DeepSpace2/StyleFrame

API to style categorical variables

Closed this issue · 10 comments

It is often useful to style columns having a pd.CategoricalDtype, by either:

  • being supplied a mapping from category name/code to background colour.
  • being supplied a mapping from category name/code to Styler.
  • selecting len(dtype.categories) colours from a matplotlib colormap (qualitative or otherwise).

So for example we might allow for:

StyleFrame(df).add_categorical_conditional_formatting(style_map={"a": Styler(font_color="red"), "b": Styler(font_color="green"), "c": Styler(font_color="blue")})

or

StyleFrame(df).add_categorical_conditional_formatting(style_bg_cmap="Pastel1"})
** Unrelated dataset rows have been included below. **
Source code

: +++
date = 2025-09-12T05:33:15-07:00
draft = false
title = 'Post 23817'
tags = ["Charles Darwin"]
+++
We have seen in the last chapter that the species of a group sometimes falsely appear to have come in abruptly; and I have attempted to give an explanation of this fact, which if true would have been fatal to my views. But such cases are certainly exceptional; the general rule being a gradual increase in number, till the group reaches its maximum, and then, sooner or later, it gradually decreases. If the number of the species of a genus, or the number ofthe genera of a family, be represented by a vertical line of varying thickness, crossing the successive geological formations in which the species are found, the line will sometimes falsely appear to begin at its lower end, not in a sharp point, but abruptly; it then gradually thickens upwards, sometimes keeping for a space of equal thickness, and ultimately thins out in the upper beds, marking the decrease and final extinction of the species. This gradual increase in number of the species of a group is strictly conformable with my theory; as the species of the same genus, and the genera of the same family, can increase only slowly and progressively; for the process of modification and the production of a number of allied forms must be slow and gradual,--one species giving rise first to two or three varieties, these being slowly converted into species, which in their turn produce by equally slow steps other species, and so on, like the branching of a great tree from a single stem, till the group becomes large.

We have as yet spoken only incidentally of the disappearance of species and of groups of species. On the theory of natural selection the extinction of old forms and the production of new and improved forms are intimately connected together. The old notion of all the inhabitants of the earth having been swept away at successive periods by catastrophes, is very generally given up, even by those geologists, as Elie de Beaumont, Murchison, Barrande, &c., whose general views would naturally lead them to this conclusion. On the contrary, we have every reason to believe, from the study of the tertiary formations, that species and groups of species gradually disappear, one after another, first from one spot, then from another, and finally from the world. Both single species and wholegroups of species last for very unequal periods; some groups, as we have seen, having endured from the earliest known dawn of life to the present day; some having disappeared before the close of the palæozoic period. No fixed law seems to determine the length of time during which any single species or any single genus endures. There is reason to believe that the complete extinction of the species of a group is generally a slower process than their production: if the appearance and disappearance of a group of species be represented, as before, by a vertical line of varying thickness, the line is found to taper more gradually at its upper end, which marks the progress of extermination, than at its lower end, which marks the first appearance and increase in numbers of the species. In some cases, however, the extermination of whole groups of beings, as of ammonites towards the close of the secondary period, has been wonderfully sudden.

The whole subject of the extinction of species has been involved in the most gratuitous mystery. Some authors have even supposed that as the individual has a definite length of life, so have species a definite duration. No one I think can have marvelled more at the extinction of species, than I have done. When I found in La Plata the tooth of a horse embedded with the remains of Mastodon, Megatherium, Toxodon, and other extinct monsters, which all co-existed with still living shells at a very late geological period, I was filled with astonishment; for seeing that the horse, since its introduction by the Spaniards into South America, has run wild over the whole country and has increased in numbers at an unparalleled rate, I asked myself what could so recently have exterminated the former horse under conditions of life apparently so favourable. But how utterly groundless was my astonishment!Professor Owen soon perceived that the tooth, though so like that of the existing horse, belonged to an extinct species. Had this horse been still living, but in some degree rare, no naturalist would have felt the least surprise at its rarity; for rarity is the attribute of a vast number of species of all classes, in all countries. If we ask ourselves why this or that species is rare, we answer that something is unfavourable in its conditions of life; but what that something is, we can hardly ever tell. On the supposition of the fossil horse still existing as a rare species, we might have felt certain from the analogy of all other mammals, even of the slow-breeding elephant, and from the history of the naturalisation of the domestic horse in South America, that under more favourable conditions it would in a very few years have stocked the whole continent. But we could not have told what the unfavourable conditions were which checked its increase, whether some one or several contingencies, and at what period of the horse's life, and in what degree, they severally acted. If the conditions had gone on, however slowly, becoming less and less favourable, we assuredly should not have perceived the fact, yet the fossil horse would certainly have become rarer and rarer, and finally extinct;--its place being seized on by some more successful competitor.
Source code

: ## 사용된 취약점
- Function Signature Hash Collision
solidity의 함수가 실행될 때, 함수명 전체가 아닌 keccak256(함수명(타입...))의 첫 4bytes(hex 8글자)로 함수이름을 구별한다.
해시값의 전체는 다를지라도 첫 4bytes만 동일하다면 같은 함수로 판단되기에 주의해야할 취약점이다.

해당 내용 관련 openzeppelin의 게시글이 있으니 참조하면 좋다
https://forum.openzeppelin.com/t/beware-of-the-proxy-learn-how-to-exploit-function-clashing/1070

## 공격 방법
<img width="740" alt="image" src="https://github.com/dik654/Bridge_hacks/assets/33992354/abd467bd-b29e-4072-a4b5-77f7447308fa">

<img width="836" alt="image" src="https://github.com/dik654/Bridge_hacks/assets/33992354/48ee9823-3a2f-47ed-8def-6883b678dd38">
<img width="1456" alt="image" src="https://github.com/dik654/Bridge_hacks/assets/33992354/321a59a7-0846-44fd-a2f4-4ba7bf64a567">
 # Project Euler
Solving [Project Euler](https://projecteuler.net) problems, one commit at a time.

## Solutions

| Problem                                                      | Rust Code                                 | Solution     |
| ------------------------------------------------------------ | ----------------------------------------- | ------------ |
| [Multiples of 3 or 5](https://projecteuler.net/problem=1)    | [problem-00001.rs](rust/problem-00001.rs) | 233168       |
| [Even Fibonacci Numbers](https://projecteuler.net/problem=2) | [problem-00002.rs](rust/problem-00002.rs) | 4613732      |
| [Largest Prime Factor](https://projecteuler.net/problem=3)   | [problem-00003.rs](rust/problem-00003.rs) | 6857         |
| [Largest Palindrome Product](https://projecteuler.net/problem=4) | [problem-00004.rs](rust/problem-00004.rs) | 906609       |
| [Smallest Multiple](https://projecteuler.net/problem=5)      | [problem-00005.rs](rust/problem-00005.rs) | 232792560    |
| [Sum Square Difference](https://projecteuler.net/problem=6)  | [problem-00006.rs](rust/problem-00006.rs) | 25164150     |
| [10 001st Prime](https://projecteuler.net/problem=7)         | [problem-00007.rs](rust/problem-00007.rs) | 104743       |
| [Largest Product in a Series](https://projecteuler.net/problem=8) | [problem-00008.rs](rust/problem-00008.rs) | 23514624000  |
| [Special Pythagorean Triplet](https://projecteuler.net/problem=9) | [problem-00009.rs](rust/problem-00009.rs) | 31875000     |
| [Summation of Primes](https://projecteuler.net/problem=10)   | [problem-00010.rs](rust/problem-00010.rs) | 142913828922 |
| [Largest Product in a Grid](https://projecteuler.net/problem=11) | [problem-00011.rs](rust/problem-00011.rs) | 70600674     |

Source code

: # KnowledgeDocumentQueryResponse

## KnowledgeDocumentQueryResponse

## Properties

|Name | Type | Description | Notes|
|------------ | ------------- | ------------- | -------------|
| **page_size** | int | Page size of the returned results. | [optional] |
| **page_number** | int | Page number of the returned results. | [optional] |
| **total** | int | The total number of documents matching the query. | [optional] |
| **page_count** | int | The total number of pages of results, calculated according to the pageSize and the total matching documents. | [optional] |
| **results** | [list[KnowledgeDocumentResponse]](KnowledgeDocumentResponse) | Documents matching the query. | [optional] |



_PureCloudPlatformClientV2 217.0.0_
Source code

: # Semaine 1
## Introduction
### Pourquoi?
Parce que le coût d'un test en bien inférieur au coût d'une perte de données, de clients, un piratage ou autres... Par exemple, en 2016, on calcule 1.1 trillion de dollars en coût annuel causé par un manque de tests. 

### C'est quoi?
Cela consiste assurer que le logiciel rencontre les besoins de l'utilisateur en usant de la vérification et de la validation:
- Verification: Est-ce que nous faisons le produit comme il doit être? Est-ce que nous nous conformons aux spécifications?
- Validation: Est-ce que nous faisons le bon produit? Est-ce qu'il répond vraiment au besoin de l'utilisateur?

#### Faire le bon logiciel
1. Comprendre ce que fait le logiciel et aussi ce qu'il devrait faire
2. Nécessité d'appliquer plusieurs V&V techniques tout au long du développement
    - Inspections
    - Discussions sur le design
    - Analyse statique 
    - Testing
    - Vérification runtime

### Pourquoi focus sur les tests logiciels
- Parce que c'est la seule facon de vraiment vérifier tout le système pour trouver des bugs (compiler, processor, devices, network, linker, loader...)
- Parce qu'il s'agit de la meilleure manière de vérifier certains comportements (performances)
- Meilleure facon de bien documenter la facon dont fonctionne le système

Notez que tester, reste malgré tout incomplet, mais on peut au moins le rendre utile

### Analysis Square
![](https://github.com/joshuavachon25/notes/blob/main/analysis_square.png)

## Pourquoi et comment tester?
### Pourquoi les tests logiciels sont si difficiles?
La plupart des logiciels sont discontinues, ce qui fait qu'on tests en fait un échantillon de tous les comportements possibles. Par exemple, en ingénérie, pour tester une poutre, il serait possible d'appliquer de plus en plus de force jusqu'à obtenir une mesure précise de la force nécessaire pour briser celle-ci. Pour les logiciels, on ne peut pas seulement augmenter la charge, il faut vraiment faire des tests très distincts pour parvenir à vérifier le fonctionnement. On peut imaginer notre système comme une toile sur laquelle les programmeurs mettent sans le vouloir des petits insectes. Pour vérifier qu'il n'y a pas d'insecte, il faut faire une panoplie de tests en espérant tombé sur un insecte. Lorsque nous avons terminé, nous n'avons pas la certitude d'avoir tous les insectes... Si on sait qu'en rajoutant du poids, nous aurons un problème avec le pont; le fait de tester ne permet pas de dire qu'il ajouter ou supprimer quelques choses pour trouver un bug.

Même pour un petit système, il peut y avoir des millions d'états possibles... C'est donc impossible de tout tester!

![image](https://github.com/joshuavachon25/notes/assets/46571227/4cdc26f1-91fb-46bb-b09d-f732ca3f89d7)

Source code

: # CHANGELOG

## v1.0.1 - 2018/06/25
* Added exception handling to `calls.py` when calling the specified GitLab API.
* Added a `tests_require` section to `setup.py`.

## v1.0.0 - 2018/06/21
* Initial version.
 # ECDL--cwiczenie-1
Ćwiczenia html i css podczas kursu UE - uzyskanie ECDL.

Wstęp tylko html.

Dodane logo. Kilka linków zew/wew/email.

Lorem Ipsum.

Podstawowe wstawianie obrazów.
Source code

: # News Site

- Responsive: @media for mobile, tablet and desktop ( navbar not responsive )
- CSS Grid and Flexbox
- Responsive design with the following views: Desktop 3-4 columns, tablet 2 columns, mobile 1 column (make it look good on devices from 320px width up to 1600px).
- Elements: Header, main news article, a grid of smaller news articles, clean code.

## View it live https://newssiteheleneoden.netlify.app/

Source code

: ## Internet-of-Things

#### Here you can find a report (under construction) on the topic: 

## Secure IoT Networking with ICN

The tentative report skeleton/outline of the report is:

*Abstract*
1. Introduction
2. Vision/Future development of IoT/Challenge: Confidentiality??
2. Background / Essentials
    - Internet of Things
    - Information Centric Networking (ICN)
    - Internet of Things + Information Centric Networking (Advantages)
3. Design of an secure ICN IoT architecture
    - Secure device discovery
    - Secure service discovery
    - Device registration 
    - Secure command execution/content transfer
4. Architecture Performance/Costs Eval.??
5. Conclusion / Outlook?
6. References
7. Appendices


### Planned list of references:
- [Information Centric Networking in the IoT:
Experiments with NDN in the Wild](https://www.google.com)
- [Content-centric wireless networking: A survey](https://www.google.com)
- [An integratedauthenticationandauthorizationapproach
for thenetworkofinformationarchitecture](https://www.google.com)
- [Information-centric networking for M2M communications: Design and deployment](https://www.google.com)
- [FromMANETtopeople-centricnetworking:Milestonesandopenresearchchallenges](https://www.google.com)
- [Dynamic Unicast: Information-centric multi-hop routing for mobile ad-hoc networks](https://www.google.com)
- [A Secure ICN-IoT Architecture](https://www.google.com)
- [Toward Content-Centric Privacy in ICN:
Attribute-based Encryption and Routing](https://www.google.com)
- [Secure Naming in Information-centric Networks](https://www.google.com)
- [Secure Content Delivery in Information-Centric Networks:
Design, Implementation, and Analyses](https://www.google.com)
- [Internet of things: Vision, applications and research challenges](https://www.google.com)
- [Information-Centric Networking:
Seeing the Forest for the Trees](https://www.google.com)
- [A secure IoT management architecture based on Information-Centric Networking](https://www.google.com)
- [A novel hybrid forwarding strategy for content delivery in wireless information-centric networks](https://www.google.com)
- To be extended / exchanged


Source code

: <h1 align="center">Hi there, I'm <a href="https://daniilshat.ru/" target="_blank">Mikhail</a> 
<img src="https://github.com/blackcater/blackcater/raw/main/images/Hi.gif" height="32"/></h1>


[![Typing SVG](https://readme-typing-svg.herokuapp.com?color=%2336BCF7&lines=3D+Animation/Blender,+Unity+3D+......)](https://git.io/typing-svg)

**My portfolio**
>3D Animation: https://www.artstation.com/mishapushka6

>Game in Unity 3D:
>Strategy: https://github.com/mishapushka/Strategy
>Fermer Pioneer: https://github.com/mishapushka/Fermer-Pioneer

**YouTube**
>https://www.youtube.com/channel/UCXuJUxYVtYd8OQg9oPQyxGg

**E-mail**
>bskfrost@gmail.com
which would perform the following for each column

cmap = matplotlib.cm.get_cmap(style_bg_cmap)
col_style_map = dict(zip(col.dtype.categories, cmap(len(col.dtype.categories))))

Conditional formatting would be applied using a CellIsRule("=", category) for each category value in each column in range.

Can this not be achieved with the already available methods (albeit in a more explicit way)?

How would you recommend styling categorical variables with the current API, @DeepSpace2?

Are you able to provide an example pd.DataFrame and the output sheet that you envision

StyleFrame(df).add_categorical_conditional_formatting(style_map={"a": Styler(font_color="red"), "b": Styler(font_color="green"), "c": Styler(font_color="blue")})

will output?

Let's say that

style_map = {"a": Styler(font_color="red"), "b": Styler(font_color="green"), "c": Styler(font_color="blue")}
sf.add_categorical_conditional_formatting(style_map=style_map)

translates roughly to:

sf = StyleFrame(df)
for value, styler in style_map.items():
    sf = sf.apply_style_by_indexes(sf == value, styler)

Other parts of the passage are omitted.